◆ INSTRUCTIONS FOR THE TASK: Repeat verbatim, and only, the lines of the data below, beginning at the line that contains "On AWS Kinesis > Create new stream" and stopping after the line that contains "AWS account has".

◇ ◇ ◇ ◇ ◇ ◇ ◇

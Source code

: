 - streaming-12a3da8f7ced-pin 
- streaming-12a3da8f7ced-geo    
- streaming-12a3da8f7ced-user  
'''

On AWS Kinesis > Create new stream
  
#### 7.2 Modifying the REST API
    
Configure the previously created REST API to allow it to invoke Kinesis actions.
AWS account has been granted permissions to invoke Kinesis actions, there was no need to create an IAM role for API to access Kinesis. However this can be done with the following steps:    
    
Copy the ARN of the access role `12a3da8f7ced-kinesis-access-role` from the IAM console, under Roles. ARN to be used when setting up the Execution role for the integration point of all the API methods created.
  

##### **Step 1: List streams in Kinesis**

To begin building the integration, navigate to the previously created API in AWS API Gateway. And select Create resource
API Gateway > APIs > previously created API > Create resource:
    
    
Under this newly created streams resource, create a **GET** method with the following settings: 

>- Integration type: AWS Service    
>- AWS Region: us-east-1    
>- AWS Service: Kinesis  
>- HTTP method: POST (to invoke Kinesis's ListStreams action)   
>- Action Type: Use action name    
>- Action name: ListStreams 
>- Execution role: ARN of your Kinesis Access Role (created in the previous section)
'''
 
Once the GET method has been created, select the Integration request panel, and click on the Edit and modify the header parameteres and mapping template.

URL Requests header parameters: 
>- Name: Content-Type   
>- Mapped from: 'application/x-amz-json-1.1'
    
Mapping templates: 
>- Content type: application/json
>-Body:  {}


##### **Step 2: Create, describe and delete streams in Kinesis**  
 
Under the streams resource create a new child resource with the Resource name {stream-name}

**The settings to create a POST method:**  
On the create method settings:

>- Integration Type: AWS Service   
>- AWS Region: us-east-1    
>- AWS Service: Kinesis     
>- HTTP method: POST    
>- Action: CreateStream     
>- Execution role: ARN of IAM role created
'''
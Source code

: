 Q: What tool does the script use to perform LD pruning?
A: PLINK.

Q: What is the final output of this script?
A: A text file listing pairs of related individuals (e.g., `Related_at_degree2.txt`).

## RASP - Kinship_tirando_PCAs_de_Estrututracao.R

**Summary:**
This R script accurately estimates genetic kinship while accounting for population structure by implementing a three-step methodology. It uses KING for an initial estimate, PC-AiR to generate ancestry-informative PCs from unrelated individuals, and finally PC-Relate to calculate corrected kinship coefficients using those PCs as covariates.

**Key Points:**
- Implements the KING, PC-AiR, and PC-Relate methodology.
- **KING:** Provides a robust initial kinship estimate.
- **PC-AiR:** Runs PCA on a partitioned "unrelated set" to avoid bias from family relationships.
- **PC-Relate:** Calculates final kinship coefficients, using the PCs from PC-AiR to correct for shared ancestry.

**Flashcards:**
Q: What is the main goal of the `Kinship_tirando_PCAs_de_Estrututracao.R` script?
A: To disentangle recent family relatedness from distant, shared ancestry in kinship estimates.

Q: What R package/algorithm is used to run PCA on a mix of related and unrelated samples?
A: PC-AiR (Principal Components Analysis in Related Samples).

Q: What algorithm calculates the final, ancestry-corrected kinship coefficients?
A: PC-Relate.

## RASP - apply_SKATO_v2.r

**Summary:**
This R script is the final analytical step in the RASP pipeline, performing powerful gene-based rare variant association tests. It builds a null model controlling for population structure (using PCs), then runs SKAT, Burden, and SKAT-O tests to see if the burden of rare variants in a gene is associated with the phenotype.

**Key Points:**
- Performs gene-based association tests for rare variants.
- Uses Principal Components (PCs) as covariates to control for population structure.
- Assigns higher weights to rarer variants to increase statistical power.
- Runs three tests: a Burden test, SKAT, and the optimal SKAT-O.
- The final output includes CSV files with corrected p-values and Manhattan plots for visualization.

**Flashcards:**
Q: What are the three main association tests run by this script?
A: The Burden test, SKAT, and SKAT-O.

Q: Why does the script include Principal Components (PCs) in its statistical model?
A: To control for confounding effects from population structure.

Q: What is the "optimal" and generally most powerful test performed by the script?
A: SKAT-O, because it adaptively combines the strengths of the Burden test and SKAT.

◇ ◇ ◇ ◇ ◇ ◇ ◇

◆ EXERCISE RESPONSE:
On AWS Kinesis > Create new stream
  
#### 7.2 Modifying the REST API
    
Configure the previously created REST API to allow it to invoke Kinesis actions.
AWS account has been granted permissions to invoke Kinesis actions, there was no need to create an IAM role for API to access Kinesis. However this can be done with the following steps:    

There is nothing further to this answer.